Yesterday, Google announced that the Nexus 6 would be available in November through Google Play with a full retail price of $649 if you want 32GB of storage, or $699 if you want 64GB. They also announced for the first time in the history of the Nexus platform that the device would be sold at all major US carriers, but that we would have to wait to hear their pricing models. There are a couple of items here to talk about, but let’s first talk about carriers.
T-Mobile told us that on November 12, we can buy a Nexus 6 for $0 and with 24 monthly payments of $27.08. Do a little math there and you come up with $649, which matches Google’s pricing. But what about the rest of the crowd? One could assume that there will be both on-contract and off-contract pricing. However, we have no idea what AT&T and Verizon will come in at. Are we talking Galaxy Note-like $299 on-contract pricing, with an off-contract price pushing $825, which is where AT&T has priced the Note 4? Or will carriers stick to the $649 and $699 off contract price to match Google Play, and then decide to either go $199 or $299 with a two-year contract? We will hopefully know soon enough.
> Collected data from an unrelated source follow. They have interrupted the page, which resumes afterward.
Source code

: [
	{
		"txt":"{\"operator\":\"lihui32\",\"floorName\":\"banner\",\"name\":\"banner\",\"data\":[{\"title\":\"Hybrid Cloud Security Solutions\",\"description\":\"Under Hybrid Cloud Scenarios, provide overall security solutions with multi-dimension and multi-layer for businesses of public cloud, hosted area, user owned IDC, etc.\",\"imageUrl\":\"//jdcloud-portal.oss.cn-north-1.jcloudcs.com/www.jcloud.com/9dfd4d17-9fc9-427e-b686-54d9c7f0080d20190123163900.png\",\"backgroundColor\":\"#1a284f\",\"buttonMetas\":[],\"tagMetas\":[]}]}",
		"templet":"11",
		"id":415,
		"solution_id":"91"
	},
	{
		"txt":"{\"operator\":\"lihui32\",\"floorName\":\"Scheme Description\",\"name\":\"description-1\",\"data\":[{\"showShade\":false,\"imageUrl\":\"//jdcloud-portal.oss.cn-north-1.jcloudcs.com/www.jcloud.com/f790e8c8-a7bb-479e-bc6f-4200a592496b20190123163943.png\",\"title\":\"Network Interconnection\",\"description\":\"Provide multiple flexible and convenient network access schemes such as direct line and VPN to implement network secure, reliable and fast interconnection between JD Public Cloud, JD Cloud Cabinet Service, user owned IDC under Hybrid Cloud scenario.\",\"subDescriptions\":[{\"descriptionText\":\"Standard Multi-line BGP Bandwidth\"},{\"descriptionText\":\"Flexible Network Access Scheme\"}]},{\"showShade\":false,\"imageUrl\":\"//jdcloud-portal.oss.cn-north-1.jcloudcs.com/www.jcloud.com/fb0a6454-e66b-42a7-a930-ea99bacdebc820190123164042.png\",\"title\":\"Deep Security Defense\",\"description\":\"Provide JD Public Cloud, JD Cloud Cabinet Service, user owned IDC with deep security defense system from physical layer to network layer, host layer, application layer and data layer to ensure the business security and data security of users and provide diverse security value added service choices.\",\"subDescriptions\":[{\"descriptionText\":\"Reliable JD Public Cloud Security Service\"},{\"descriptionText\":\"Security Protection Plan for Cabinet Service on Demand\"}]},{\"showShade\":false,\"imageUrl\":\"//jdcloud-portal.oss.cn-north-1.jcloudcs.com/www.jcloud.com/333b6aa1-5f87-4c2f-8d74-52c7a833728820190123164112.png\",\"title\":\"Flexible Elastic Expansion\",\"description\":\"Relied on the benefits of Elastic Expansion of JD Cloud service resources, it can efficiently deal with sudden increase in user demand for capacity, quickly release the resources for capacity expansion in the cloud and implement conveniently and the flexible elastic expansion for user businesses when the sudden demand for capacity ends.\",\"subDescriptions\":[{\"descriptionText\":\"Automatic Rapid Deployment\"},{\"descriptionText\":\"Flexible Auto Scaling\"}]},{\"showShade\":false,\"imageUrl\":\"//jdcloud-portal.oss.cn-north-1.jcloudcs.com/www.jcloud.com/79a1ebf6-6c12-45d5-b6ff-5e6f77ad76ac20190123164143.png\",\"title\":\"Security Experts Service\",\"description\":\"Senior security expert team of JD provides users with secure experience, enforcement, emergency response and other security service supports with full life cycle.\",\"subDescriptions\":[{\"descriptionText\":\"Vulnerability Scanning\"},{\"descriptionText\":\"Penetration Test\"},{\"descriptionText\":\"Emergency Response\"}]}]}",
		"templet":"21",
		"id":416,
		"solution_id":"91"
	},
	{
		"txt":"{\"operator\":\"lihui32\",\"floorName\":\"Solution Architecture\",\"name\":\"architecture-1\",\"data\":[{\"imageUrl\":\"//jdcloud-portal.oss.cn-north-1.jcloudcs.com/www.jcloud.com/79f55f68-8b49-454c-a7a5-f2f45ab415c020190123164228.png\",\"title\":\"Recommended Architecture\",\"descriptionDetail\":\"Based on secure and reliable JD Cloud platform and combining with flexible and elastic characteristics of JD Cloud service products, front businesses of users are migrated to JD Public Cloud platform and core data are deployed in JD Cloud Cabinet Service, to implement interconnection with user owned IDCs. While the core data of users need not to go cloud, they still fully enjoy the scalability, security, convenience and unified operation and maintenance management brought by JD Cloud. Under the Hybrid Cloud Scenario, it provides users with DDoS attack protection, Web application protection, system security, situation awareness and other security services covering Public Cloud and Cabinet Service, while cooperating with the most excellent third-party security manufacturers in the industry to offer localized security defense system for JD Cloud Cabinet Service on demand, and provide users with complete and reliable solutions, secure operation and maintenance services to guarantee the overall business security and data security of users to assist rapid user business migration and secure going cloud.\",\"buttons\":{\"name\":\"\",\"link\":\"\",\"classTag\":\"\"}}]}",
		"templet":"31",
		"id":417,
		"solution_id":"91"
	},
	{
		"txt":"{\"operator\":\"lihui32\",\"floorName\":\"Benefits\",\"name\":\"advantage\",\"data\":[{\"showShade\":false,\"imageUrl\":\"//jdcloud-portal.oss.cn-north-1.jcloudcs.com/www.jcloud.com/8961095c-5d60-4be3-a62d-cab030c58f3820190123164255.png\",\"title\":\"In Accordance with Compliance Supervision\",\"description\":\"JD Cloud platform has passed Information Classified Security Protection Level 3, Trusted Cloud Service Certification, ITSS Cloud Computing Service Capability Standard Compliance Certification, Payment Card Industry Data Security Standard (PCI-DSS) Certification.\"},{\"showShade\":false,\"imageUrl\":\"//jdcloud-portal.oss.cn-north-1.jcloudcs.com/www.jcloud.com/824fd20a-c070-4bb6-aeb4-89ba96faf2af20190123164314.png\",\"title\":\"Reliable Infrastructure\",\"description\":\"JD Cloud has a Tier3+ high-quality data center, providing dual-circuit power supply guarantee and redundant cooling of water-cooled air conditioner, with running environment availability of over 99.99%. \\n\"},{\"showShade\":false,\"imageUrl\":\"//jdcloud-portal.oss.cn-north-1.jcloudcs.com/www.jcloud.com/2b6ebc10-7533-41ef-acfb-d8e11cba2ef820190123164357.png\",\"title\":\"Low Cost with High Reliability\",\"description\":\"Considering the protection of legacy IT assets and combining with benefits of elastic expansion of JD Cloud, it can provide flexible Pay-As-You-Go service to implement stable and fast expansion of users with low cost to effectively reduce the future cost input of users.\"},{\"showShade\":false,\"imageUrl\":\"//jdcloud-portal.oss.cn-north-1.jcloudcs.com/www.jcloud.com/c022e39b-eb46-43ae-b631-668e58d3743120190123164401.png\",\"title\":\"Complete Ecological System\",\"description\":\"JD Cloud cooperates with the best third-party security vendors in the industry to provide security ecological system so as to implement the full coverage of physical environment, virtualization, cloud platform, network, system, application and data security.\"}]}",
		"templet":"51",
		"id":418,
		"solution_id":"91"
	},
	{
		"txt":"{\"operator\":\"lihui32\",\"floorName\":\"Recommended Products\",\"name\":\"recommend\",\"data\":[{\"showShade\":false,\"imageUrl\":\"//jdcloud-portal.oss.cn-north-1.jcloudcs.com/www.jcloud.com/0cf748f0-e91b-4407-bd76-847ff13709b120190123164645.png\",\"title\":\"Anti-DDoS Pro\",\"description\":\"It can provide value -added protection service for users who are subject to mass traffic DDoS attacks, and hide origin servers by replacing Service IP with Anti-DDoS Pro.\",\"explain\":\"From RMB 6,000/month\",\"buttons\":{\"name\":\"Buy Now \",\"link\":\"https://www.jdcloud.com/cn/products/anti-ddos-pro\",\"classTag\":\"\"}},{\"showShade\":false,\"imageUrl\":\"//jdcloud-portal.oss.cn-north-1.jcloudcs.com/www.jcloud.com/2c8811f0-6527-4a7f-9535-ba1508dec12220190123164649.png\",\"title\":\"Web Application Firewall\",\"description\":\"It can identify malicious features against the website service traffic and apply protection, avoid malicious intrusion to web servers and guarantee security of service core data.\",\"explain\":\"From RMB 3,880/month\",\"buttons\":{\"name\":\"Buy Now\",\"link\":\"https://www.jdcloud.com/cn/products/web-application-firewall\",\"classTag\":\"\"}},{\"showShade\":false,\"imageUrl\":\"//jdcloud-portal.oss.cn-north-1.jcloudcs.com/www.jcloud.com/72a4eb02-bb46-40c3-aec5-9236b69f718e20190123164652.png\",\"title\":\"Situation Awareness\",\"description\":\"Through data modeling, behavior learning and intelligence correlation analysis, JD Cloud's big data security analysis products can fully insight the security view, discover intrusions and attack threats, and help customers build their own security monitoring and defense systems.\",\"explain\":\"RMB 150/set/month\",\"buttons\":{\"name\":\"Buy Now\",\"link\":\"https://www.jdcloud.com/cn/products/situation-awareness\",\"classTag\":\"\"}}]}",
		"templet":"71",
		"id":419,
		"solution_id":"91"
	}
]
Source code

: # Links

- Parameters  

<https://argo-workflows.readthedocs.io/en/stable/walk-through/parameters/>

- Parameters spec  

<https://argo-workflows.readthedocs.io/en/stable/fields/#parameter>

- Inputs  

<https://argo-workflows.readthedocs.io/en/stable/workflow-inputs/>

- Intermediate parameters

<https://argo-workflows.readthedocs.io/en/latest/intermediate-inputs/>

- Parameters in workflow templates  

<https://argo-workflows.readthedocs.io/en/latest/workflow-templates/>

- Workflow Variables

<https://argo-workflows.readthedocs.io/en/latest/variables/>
On the flip side of this equation, we have had a lot of conversation surrounding the pricing of the Nexus 6 as being higher than normal for a Nexus phone. Is it high, though? After looking back at the history of Nexus phone pricing, I would tend to argue that it is a bit higher than normal. Take a look at the chart below.
As you can see, Google has typically sold phones through Google Play at much cheaper than if you were to buy similar phones through a carrier. For example, T-Mobile and Sprint each sold the Nexus 5 with 16GB of storage for $449 at full retail. T-Mobile actually admitted that that was the price they paid for the phone, so that’s why they were selling them at $100 more than Google ($349). In other words, Google was either taking a hit when they sold you a Nexus 5 through Google Play or LG was cutting them some sort of deal since they partnered together to make the phone.
Or you could look at the Galaxy Nexus when sold as either a GSM unlocked phone or as an LTE variant through Verizon. Google sold the Galaxy Nexus directly for $399, whereas Verizon wanted $699 for it without a contract, or $299 with a 2-year deal. Granted, Verizon’s version had an LTE chip inside it that was still a new technology, but is anyone really buying the idea that an LTE chip added $300 in value to that phone? I’m not.
So what’s the conclusion here? Well, I have a couple of thoughts.
First, the Galaxy Note 4 runs $699 off-contract at Verizon, $749 at T-Mobile, and $825 at AT&T. The Nexus 6 is almost identical to it in terms of specs, outside of the slightly larger display. One could argue that Google is once again taking a slight hit on the Nexus 6 to undercut the competition or has at least negotiated a better price out of the gate. And keep in mind that the phone is made by Motorola, a company who released the new Moto X at $99 and $499 to try and undercut the competition.
My other thought is that the sticker shock you all have (including myself) is somewhat warranted. At one point, we were all under the impression that with the original Nexus 7, Google was willing to make almost zero profit on sales of the device because they wanted people to buy into their ecosystem instead, which had a potentially larger return in the grand scheme of things. But with the Nexus 6, T-Mobile already outed the fact that they are selling you the phone for $649, the same price as Google, which is likely what they are paying for it. In other words, Google isn’t taking a hit this time around to get you into their new phone for cheaper.
Now, we don’t know why that is. Maybe Google has decided that it wants to make more of a profit from device sales going forward. There isn’t anything wrong with that, it’s just that we aren’t used to Google doing that. Or maybe the carriers said, “No, Google, you don’t get to undercut us through your own store if you want to play ball with us. This is a team game.”
One thing is certain, though, the Nexus 6 will be available for the first time at your carrier of choice, which is a win for everyone. Just keep in mind that new beginnings often times mean changes and trade-offs, whether you asked for them or not.